▸ **Exercise directions**: Which of the lines in the data mention the string "people"? List them all.

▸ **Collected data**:
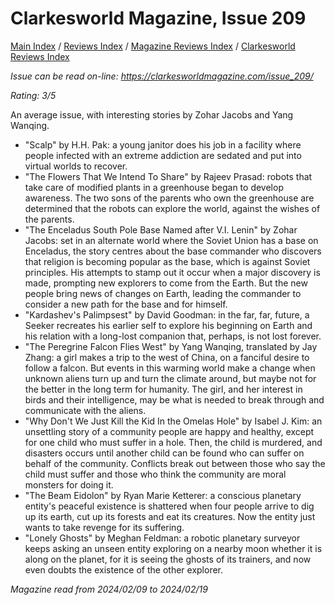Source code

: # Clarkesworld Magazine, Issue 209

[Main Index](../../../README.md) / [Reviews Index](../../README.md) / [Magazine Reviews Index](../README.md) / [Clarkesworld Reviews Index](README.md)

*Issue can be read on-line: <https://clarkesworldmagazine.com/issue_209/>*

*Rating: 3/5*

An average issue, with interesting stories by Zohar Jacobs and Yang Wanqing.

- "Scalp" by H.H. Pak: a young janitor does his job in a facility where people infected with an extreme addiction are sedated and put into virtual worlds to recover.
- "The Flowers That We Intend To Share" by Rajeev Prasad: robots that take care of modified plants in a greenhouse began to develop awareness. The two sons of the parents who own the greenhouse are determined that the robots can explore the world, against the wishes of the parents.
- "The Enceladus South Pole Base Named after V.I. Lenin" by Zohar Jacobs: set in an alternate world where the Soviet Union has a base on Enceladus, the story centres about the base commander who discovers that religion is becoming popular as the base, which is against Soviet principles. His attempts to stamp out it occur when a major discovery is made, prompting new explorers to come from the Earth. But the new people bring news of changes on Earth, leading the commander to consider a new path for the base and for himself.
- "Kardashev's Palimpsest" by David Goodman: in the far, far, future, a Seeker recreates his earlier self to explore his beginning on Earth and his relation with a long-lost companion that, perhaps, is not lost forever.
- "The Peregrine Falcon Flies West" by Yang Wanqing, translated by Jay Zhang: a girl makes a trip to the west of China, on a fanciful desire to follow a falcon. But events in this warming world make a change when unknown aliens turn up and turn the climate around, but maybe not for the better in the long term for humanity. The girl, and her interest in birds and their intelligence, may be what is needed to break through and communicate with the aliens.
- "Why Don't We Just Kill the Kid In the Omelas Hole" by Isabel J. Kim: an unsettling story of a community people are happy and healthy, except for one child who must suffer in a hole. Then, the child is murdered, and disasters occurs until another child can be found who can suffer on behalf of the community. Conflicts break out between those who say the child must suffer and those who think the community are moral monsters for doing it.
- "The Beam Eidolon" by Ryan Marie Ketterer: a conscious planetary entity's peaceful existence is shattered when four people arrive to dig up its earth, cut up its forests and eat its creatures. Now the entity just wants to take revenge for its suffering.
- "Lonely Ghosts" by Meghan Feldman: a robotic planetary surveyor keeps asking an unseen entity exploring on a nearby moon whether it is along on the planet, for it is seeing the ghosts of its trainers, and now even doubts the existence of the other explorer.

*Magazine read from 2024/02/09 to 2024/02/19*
...
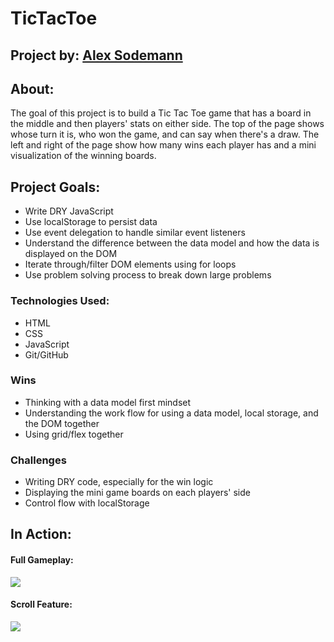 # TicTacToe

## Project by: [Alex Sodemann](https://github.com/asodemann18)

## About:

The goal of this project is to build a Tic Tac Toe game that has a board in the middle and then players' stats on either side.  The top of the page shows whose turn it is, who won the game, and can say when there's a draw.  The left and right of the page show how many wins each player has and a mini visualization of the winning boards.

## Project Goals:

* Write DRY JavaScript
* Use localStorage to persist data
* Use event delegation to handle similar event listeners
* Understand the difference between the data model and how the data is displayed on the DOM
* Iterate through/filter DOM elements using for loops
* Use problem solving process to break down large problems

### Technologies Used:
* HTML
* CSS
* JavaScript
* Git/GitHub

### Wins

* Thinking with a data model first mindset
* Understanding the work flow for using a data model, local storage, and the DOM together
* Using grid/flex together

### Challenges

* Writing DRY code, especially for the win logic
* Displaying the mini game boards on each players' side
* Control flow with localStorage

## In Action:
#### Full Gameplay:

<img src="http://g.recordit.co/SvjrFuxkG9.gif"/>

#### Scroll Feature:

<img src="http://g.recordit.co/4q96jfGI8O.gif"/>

▸ **Finished task**:
- "Scalp" by H.H. Pak: a young janitor does his job in a facility where people infected with an extreme addiction are sedated and put into virtual worlds to recover.
- "The Enceladus South Pole Base Named after V.I. Lenin" by Zohar Jacobs: set in an alternate world where the Soviet Union has a base on Enceladus, the story centres about the base commander who discovers that religion is becoming popular as the base, which is against Soviet principles. His attempts to stamp out it occur when a major discovery is made, prompting new explorers to come from the Earth. But the new people bring news of changes on Earth, leading the commander to consider a new path for the base and for himself.
- "Why Don't We Just Kill the Kid In the Omelas Hole" by Isabel J. Kim: an unsettling story of a community people are happy and healthy, except for one child who must suffer in a hole. Then, the child is murdered, and disasters occurs until another child can be found who can suffer on behalf of the community. Conflicts break out between those who say the child must suffer and those who think the community are moral monsters for doing it.
- "The Beam Eidolon" by Ryan Marie Ketterer: a conscious planetary entity's peaceful existence is shattered when four people arrive to dig up its earth, cut up its forests and eat its creatures. Now the entity just wants to take revenge for its suffering.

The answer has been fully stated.